> EXERCISE PROMPT
Repeat every entry below exactly.

Data extracted from a collection
BEGIN
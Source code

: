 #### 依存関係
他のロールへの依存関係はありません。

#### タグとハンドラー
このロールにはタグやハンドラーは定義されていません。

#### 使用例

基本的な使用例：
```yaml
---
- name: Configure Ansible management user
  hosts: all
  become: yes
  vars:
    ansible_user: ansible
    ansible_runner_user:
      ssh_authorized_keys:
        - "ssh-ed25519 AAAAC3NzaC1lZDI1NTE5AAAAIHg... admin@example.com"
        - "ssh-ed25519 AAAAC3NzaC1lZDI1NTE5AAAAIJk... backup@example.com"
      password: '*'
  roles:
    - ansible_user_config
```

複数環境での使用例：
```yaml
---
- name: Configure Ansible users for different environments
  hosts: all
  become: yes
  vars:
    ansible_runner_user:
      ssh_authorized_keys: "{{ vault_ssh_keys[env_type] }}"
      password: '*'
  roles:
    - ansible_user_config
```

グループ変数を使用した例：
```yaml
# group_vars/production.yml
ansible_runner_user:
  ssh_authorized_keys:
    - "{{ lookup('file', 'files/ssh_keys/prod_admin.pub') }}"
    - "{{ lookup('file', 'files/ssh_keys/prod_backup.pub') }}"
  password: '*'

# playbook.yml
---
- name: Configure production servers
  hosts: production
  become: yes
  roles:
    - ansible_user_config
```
END
> RESULT OF THE EXERCISE
Source code

: #### 依存関係
他のロールへの依存関係はありません。

#### タグとハンドラー
このロールにはタグやハンドラーは定義されていません。

#### 使用例

基本的な使用例：
```yaml
---
- name: Configure Ansible management user
  hosts: all
  become: yes
  vars:
    ansible_user: ansible
    ansible_runner_user:
      ssh_authorized_keys:
        - "ssh-ed25519 AAAAC3NzaC1lZDI1NTE5AAAAIHg... admin@example.com"
        - "ssh-ed25519 AAAAC3NzaC1lZDI1NTE5AAAAIJk... backup@example.com"
      password: '*'
  roles:
    - ansible_user_config
```

複数環境での使用例：
```yaml
---
- name: Configure Ansible users for different environments
  hosts: all
  become: yes
  vars:
    ansible_runner_user:
      ssh_authorized_keys: "{{ vault_ssh_keys[env_type] }}"
      password: '*'
  roles:
    - ansible_user_config
```

グループ変数を使用した例：
```yaml
# group_vars/production.yml
ansible_runner_user:
  ssh_authorized_keys:
    - "{{ lookup('file', 'files/ssh_keys/prod_admin.pub') }}"
    - "{{ lookup('file', 'files/ssh_keys/prod_backup.pub') }}"
  password: '*'

# playbook.yml
---
- name: Configure production servers
  hosts: production
  become: yes
  roles:
    - ansible_user_config
```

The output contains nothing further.